* [DATASET]:
-- Opening Marker --
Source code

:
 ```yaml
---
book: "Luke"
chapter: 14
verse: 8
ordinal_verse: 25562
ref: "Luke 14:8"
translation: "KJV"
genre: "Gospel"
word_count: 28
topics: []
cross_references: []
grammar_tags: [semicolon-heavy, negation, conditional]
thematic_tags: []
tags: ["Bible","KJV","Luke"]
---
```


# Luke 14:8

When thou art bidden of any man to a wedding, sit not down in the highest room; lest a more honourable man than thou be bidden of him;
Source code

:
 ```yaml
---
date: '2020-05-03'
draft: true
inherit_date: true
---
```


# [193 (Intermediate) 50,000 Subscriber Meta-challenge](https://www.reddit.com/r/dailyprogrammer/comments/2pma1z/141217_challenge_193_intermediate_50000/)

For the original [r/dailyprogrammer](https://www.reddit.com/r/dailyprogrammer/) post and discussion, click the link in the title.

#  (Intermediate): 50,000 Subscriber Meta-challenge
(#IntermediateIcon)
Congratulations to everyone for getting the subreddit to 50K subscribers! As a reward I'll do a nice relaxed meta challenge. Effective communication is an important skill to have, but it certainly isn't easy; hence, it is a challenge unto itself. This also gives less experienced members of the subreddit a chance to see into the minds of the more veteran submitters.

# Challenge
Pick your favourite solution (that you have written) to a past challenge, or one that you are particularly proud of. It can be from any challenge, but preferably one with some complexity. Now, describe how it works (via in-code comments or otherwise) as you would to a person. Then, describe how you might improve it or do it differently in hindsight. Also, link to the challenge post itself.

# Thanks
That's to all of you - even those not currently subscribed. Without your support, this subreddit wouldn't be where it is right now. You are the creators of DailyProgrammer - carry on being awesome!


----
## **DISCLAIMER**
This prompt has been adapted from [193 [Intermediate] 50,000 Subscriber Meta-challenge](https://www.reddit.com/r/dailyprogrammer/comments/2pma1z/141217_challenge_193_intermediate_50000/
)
-- Closing Marker --
* [BRIEF]: Without changing a single word, reproduce the entries above.

* [EXERCISE SOLUTION]:
Source code

:
 ```yaml
---
book: "Luke"
chapter: 14
verse: 8
ordinal_verse: 25562
ref: "Luke 14:8"
translation: "KJV"
genre: "Gospel"
word_count: 28
topics: []
cross_references: []
grammar_tags: [semicolon-heavy, negation, conditional]
thematic_tags: []
tags: ["Bible","KJV","Luke"]
---
```


# Luke 14:8

When thou art bidden of any man to a wedding, sit not down in the highest room; lest a more honourable man than thou be bidden of him;
Source code

:
 ```yaml
---
date: '2020-05-03'
draft: true
inherit_date: true
---
```


# [193 (Intermediate) 50,000 Subscriber Meta-challenge](https://www.reddit.com/r/dailyprogrammer/comments/2pma1z/141217_challenge_193_intermediate_50000/)

For the original [r/dailyprogrammer](https://www.reddit.com/r/dailyprogrammer/) post and discussion, click the link in the title.

#  (Intermediate): 50,000 Subscriber Meta-challenge
(#IntermediateIcon)
Congratulations to everyone for getting the subreddit to 50K subscribers! As a reward I'll do a nice relaxed meta challenge. Effective communication is an important skill to have, but it certainly isn't easy; hence, it is a challenge unto itself. This also gives less experienced members of the subreddit a chance to see into the minds of the more veteran submitters.

# Challenge
Pick your favourite solution (that you have written) to a past challenge, or one that you are particularly proud of. It can be from any challenge, but preferably one with some complexity. Now, describe how it works (via in-code comments or otherwise) as you would to a person. Then, describe how you might improve it or do it differently in hindsight. Also, link to the challenge post itself.

# Thanks
That's to all of you - even those not currently subscribed. Without your support, this subreddit wouldn't be where it is right now. You are the creators of DailyProgrammer - carry on being awesome!


----
## **DISCLAIMER**
This prompt has been adapted from [193 [Intermediate] 50,000 Subscriber Meta-challenge](https://www.reddit.com/r/dailyprogrammer/comments/2pma1z/141217_challenge_193_intermediate_50000/
)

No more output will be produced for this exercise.